DATA EXCERPTS Block Start

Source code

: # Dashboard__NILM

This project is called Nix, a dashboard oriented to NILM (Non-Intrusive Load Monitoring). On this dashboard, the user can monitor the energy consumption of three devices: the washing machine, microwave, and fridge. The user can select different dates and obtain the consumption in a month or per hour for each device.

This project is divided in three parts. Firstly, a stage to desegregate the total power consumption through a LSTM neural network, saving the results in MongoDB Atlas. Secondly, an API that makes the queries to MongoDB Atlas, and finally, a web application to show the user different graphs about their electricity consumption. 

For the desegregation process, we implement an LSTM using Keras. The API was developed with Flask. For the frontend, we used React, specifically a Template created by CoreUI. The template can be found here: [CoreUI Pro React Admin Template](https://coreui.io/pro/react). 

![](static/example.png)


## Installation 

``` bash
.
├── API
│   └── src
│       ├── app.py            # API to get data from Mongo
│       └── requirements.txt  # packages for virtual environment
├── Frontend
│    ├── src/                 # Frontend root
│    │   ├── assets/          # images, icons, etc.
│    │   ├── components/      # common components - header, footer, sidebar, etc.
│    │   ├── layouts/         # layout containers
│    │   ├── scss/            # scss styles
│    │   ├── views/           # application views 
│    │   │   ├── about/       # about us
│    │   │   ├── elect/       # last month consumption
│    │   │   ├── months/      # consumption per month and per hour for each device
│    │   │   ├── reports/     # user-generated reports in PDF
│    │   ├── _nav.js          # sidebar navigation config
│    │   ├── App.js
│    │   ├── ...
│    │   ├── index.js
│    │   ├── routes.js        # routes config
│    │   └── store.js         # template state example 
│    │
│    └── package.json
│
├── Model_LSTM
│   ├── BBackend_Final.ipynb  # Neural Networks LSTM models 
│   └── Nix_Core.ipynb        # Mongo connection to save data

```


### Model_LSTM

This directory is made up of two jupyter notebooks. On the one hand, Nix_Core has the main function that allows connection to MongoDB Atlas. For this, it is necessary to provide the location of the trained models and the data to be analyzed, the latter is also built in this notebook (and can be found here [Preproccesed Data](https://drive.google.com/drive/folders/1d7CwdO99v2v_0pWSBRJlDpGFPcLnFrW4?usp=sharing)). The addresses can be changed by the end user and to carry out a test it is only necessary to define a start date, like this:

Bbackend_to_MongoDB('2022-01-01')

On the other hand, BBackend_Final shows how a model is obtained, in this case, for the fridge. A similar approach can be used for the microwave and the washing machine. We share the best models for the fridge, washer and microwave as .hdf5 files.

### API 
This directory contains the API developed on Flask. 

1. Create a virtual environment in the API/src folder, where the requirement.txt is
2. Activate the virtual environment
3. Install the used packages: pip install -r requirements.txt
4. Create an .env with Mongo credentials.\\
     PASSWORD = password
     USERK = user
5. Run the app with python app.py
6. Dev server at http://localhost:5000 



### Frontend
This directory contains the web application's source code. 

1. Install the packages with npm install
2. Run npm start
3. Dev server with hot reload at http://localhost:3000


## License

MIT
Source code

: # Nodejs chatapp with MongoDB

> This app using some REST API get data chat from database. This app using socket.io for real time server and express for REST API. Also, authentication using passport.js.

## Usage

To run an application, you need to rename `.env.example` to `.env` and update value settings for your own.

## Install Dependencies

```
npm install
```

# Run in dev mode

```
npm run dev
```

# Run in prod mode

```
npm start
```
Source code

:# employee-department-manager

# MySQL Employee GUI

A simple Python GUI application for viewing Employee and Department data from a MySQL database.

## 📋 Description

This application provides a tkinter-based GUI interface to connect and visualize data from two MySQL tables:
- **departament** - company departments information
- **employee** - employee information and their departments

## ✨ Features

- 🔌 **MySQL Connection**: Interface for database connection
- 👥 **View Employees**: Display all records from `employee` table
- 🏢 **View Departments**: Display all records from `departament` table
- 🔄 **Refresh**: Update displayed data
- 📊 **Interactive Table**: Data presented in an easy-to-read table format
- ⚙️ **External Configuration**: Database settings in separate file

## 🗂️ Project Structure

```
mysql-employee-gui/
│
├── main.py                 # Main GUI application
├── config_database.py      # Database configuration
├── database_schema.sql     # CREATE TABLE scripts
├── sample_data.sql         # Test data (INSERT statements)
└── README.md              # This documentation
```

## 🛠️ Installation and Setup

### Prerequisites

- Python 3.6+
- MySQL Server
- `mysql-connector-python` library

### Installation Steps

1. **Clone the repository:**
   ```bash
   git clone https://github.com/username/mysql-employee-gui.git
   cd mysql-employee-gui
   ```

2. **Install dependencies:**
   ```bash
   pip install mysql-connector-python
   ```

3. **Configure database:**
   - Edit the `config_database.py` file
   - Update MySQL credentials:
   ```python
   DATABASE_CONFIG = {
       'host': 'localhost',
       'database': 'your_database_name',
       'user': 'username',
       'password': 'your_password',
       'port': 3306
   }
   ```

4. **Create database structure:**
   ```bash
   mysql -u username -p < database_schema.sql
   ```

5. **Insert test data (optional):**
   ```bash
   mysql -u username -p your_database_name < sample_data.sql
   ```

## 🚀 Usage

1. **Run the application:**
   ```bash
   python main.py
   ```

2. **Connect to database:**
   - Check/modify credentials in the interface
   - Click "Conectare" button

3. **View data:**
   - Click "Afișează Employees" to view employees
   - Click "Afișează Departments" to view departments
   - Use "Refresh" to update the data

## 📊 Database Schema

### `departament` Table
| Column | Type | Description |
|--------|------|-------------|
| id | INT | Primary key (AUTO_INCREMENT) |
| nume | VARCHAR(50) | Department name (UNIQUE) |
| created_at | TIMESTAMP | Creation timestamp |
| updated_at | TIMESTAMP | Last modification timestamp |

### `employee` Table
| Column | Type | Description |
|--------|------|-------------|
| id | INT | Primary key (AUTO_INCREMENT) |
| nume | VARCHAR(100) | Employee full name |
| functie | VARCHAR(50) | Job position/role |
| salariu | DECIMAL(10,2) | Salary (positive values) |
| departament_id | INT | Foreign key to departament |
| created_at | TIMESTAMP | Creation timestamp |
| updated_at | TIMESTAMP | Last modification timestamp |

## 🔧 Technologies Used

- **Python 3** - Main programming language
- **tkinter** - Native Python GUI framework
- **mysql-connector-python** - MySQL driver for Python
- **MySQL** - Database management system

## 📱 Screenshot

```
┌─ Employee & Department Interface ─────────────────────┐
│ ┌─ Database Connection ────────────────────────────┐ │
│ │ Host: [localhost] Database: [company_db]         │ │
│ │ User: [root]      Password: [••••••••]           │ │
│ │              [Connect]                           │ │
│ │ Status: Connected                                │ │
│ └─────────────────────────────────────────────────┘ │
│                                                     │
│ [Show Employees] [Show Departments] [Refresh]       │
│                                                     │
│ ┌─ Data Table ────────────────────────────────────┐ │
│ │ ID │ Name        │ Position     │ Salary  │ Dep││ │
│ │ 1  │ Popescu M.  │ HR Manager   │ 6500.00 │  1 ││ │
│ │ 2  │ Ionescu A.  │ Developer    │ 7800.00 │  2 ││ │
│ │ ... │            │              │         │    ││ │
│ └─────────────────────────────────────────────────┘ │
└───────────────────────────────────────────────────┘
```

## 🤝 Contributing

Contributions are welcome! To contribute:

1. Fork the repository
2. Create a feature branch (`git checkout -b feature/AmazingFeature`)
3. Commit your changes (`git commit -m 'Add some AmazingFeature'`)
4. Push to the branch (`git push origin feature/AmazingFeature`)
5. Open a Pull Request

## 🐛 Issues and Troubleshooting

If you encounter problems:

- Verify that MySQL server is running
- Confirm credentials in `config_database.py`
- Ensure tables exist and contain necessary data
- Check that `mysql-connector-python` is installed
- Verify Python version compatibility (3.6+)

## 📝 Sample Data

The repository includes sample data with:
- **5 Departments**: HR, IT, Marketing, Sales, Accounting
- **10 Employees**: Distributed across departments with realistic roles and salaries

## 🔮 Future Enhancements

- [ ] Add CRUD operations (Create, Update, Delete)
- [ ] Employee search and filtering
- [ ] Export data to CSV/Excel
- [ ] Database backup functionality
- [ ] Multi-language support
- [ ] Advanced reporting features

DATA EXCERPTS Block End

Go through the records and report each line that contains "connector".

(RESPONSE TO THE EXERCISE)
- `mysql-connector-python` library
   pip install mysql-connector-python
- **mysql-connector-python** - MySQL driver for Python
- Check that `mysql-connector-python` is installed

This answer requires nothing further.